_Requirement:_
Go through the data and copy each line that holds "Теперь".

Records from a collection

++++++

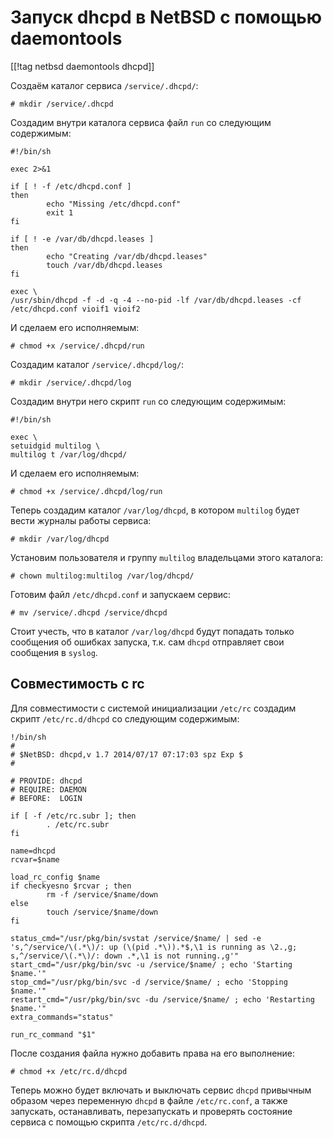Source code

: Запуск dhcpd в NetBSD с помощью daemontools
===========================================

[[!tag netbsd daemontools dhcpd]]

Создаём каталог сервиса `/service/.dhcpd/`:

    # mkdir /service/.dhcpd

Создадим внутри каталога сервиса файл `run` со следующим содержимым:

    #!/bin/sh
    
    exec 2>&1
    
    if [ ! -f /etc/dhcpd.conf ]
    then
            echo "Missing /etc/dhcpd.conf"
            exit 1
    fi
    
    if [ ! -e /var/db/dhcpd.leases ]
    then
            echo "Creating /var/db/dhcpd.leases"
            touch /var/db/dhcpd.leases
    fi
    
    exec \
    /usr/sbin/dhcpd -f -d -q -4 --no-pid -lf /var/db/dhcpd.leases -cf /etc/dhcpd.conf vioif1 vioif2

И сделаем его исполняемым:

    # chmod +x /service/.dhcpd/run

Создадим каталог `/service/.dhcpd/log/`:

    # mkdir /service/.dhcpd/log

Создадим внутри него скрипт `run` со следующим содержимым:

    #!/bin/sh
    
    exec \
    setuidgid multilog \
    multilog t /var/log/dhcpd/

И сделаем его исполняемым:

    # chmod +x /service/.dhcpd/log/run

Теперь создадим каталог `/var/log/dhcpd`, в котором `multilog` будет вести журналы работы сервиса:

    # mkdir /var/log/dhcpd

Установим пользователя и группу `multilog` владельцами этого каталога:

    # chown multilog:multilog /var/log/dhcpd/

Готовим файл `/etc/dhcpd.conf` и запускаем сервис:

    # mv /service/.dhcpd /service/dhcpd

Стоит учесть, что в каталог `/var/log/dhcpd` будут попадать только сообщения об ошибках запуска, т.к. сам `dhcpd` отправляет свои сообщения в `syslog`.

Совместимость с rc
------------------

Для совместимости с системой инициализации `/etc/rc` создадим скрипт `/etc/rc.d/dhcpd` со следующим содержимым:

    !/bin/sh
    #
    # $NetBSD: dhcpd,v 1.7 2014/07/17 07:17:03 spz Exp $
    #
    
    # PROVIDE: dhcpd
    # REQUIRE: DAEMON
    # BEFORE:  LOGIN
    
    if [ -f /etc/rc.subr ]; then
            . /etc/rc.subr
    fi
    
    name=dhcpd
    rcvar=$name
    
    load_rc_config $name
    if checkyesno $rcvar ; then
            rm -f /service/$name/down
    else
            touch /service/$name/down
    fi
    
    status_cmd="/usr/pkg/bin/svstat /service/$name/ | sed -e 's,^/service/\(.*\)/: up (\(pid .*\)).*$,\1 is running as \2.,g; s,^/service/\(.*\)/: down .*,\1 is not running.,g'"
    start_cmd="/usr/pkg/bin/svc -u /service/$name/ ; echo 'Starting $name.'"
    stop_cmd="/usr/pkg/bin/svc -d /service/$name/ ; echo 'Stopping $name.'"
    restart_cmd="/usr/pkg/bin/svc -du /service/$name/ ; echo 'Restarting $name.'"
    extra_commands="status"
    
    run_rc_command "$1"

После создания файла нужно добавить права на его выполнение:

    # chmod +x /etc/rc.d/dhcpd

Теперь можно будет включать и выключать сервис `dhcpd` привычным образом через переменную `dhcpd` в файле `/etc/rc.conf`, а также запускать, останавливать, перезапускать и проверять состояние сервиса с помощью скрипта `/etc/rc.d/dhcpd`.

++++++

_Written answer:_
Теперь создадим каталог `/var/log/dhcpd`, в котором `multilog` будет вести журналы работы сервиса:
Теперь можно будет включать и выключать сервис `dhcpd` привычным образом через переменную `dhcpd` в файле `/etc/rc.conf`, а также запускать, останавливать, перезапускать и проверять состояние сервиса с помощью скрипта `/etc/rc.d/dhcpd`.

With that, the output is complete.